[MATERIAL PROVIDED — start]

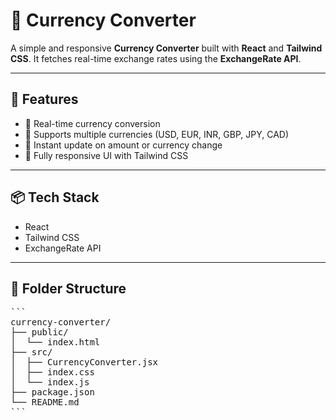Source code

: # 💱 Currency Converter

A simple and responsive **Currency Converter** built with **React** and **Tailwind CSS**. It fetches real-time exchange rates using the **ExchangeRate API**.

---

## 🚀 Features

- 🔁 Real-time currency conversion
- 💸 Supports multiple currencies (USD, EUR, INR, GBP, JPY, CAD)
- 🔄 Instant update on amount or currency change
- 📱 Fully responsive UI with Tailwind CSS

---

## 📦 Tech Stack

- React
- Tailwind CSS
- ExchangeRate API

---

## 📂 Folder Structure

<pre>
```
currency-converter/
├── public/
│  └── index.html
├── src/
│  ├── CurrencyConverter.jsx
│  ├── index.css
│  └── index.js
├── package.json
└── README.md
```
</pre>
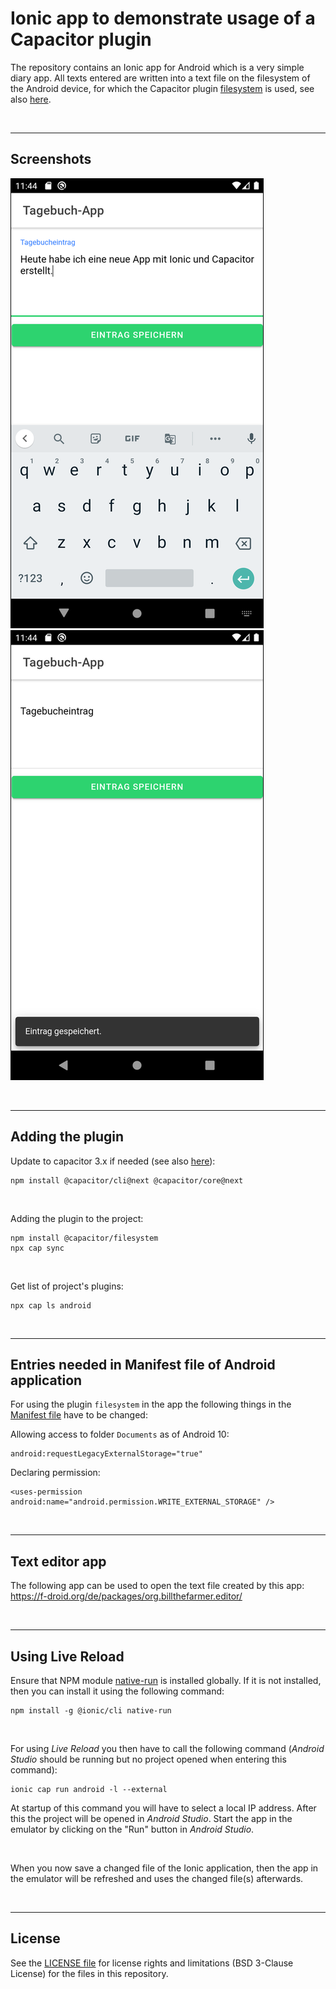 # Ionic app to demonstrate usage of a Capacitor plugin #

The repository contains an Ionic app for Android which is a very simple diary app.
All texts entered are written into a text file on the filesystem of the Android device,
for which the Capacitor plugin [filesystem](https://capacitorjs.com/docs/v3/apis/filesystem)
is used, see also [here](https://www.npmjs.com/package/@capacitor/filesystem).

<br>

----

## Screenshots ##

![Screenshot 1](screenshot_1.png)  ![Screenshot 2](screenshot_2.png)

<br>

----

## Adding the plugin ##

Update to capacitor 3.x if needed (see also [here](https://capacitorjs.com/docs/v3/updating/3-0)):
```
npm install @capacitor/cli@next @capacitor/core@next
```

<br>

Adding the plugin to the project:
```
npm install @capacitor/filesystem
npx cap sync
```

<br>

Get list of project's plugins:
```
npx cap ls android
```

<br>

----

## Entries needed in Manifest file of Android application ##

For using the plugin `filesystem` in the app the following things in the [Manifest file](android/app/src/main/AndroidManifest.xml) have to be changed:

Allowing access to folder `Documents` as of Android 10:
```
android:requestLegacyExternalStorage="true"
```

Declaring permission:
```
<uses-permission android:name="android.permission.WRITE_EXTERNAL_STORAGE" />
```

<br>

----

## Text editor app ##

The following app can be used to open the text file created by this app: 
https://f-droid.org/de/packages/org.billthefarmer.editor/

<br>

----

## Using Live Reload ##

Ensure that NPM module [native-run](https://www.npmjs.com/package/native-run) is installed globally.
If it is not installed, then you can install it using the following command:
```
npm install -g @ionic/cli native-run
```

<br>

For using *Live Reload* you then have to call the following command (*Android Studio* should be running but no project opened when entering this command):
```
ionic cap run android -l --external
```
At startup of this command you will have to select a local IP address.
After this the project will be opened in *Android Studio*.
Start the app in the emulator by clicking on the "Run" button in *Android Studio*.

<br>

When you now save a changed file of the Ionic application, then the app in the emulator will be refreshed and uses the changed file(s) afterwards.

<br>

----

## License ##

See the [LICENSE file](LICENSE.md) for license rights and limitations (BSD 3-Clause License) for the files in this repository.

<br>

[MATERIAL PROVIDED — finish]

_WORK TO COMPLETE_: Given the records above, return exactly the lines starting at the line containing "For using the" and ending at the line containing "After this the", including both.

_SOLVED PROBLEM_:
For using the plugin `filesystem` in the app the following things in the [Manifest file](android/app/src/main/AndroidManifest.xml) have to be changed:

Allowing access to folder `Documents` as of Android 10:
```
android:requestLegacyExternalStorage="true"
```

Declaring permission:
```
<uses-permission android:name="android.permission.WRITE_EXTERNAL_STORAGE" />
```

<br>

----

## Text editor app ##

The following app can be used to open the text file created by this app: 
https://f-droid.org/de/packages/org.billthefarmer.editor/

<br>

----

## Using Live Reload ##

Ensure that NPM module [native-run](https://www.npmjs.com/package/native-run) is installed globally.
If it is not installed, then you can install it using the following command:
```
npm install -g @ionic/cli native-run
```

<br>

For using *Live Reload* you then have to call the following command (*Android Studio* should be running but no project opened when entering this command):
```
ionic cap run android -l --external
```
At startup of this command you will have to select a local IP address.
After this the project will be opened in *Android Studio*.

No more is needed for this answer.